Ocasionalmente, apenas sin
notarlo, comencé a fumar. Después del cigarro que él había dejado, vinieron
otros tantos más. Lo hice mi vicio. Dejé los prejuicios a un lado, y me animé a
encender otro en la soledad que se volvió mi compañera.
“Cuando el sonido de la música, o del silencio, es
mayor al de mis pensamientos, disfruto más del tabaco, porque me recuerda a
ti.”
El
tiempo pasaba. El manuscrito en la mesa estaba ya terminado. Un día tras otro
era arrancado del calendario, y mentiría si dijese que había dejado de
extrañarlo. Si era posible, lo extrañaba todavía más. Veía los árboles mudar
sus hojas, quedarse desnudos, vestirse después de colores; veía bailar a la luna, veía empolvarse mis
recuerdos, o confundirse con el humo.
También
se secaron mis lágrimas, pero no dejaba de extrañarlo.
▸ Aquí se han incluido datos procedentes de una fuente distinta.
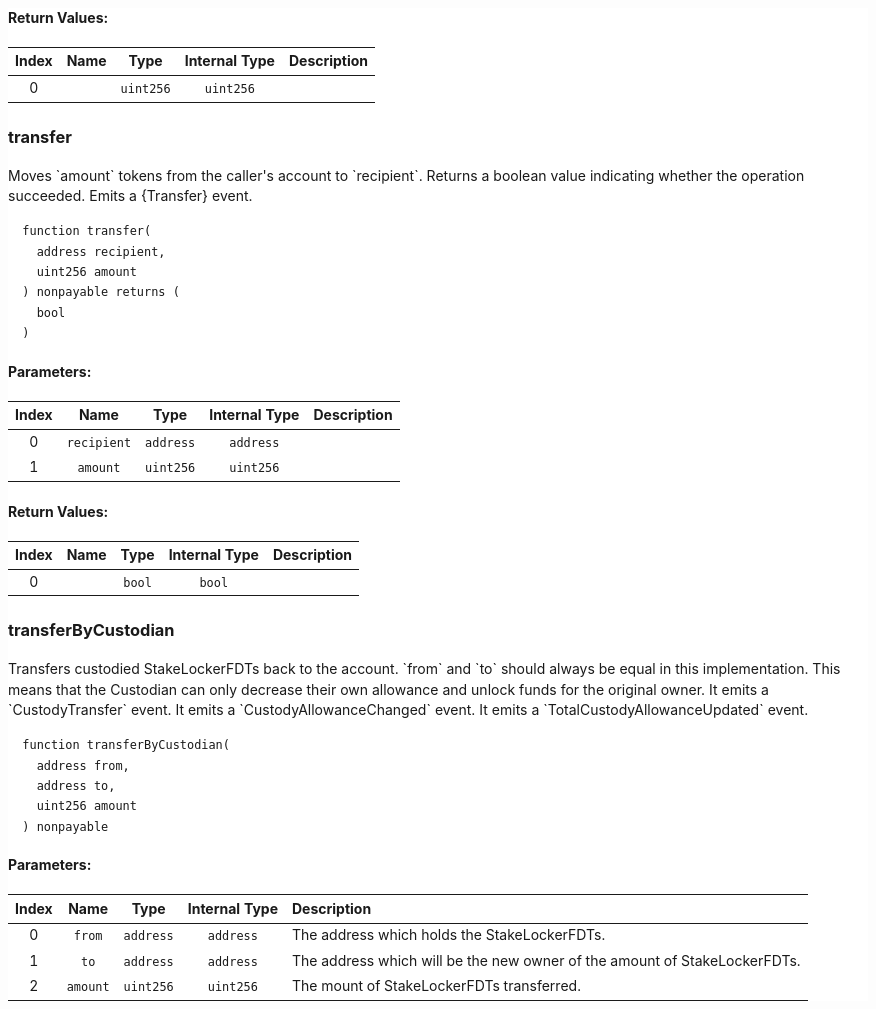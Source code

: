#### Return Values:

| Index | Name | Type | Internal Type | Description |
| :---: | :---: | :---: | :---: | :--- |
| 0 |  | `uint256` | `uint256` |  |

### transfer

Moves \`amount\` tokens from the caller's account to \`recipient\`. Returns a boolean value indicating whether the operation succeeded. Emits a {Transfer} event.

```text
  function transfer(
    address recipient,
    uint256 amount
  ) nonpayable returns (
    bool
  )
```

#### Parameters:

| Index | Name | Type | Internal Type | Description |
| :---: | :---: | :---: | :---: | :--- |
| 0 | `recipient` | `address` | `address` |  |
| 1 | `amount` | `uint256` | `uint256` |  |

#### Return Values:

| Index | Name | Type | Internal Type | Description |
| :---: | :---: | :---: | :---: | :--- |
| 0 |  | `bool` | `bool` |  |

### transferByCustodian

Transfers custodied StakeLockerFDTs back to the account. \`from\` and \`to\` should always be equal in this implementation. This means that the Custodian can only decrease their own allowance and unlock funds for the original owner. It emits a \`CustodyTransfer\` event. It emits a \`CustodyAllowanceChanged\` event. It emits a \`TotalCustodyAllowanceUpdated\` event.

```text
  function transferByCustodian(
    address from,
    address to,
    uint256 amount
  ) nonpayable
```

#### Parameters:

| Index | Name | Type | Internal Type | Description |
| :---: | :---: | :---: | :---: | :--- |
| 0 | `from` | `address` | `address` | The address which holds the StakeLockerFDTs. |
| 1 | `to` | `address` | `address` | The address which will be the new owner of the amount of StakeLockerFDTs. |
| 2 | `amount` | `uint256` | `uint256` | The mount of StakeLockerFDTs transferred. |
Ya me había vuelto
adicta a la tristeza.
Inevitablemente,
regresaba al monólogo:
“Seré sincera. Fumo únicamente tres veces al día,
mientras la pregunta ‘¿por qué te marchaste?’ flota en el aire. Estoy sola y
hasta ahora no he encontrado la respuesta.”
Amanecer,
ocaso, y anochecer, son los momentos más tristes de un día, y también los más
hermosos.
“¿Sabes? No es fácil. Después del tercer cigarrillo
y el tercer amante, te das cuenta que una caricia no borra otra.”
Un beso
tampoco.
Siempre
me habían gustado las canciones largas con un ritmo melancólico, aquellas de
letras que duelen. Los que me conocían no entendía, no entienden, por qué
disfruto tanto con ellas si sólo me laceran más.
A
veces, es agradable encontrarle placer al dolor.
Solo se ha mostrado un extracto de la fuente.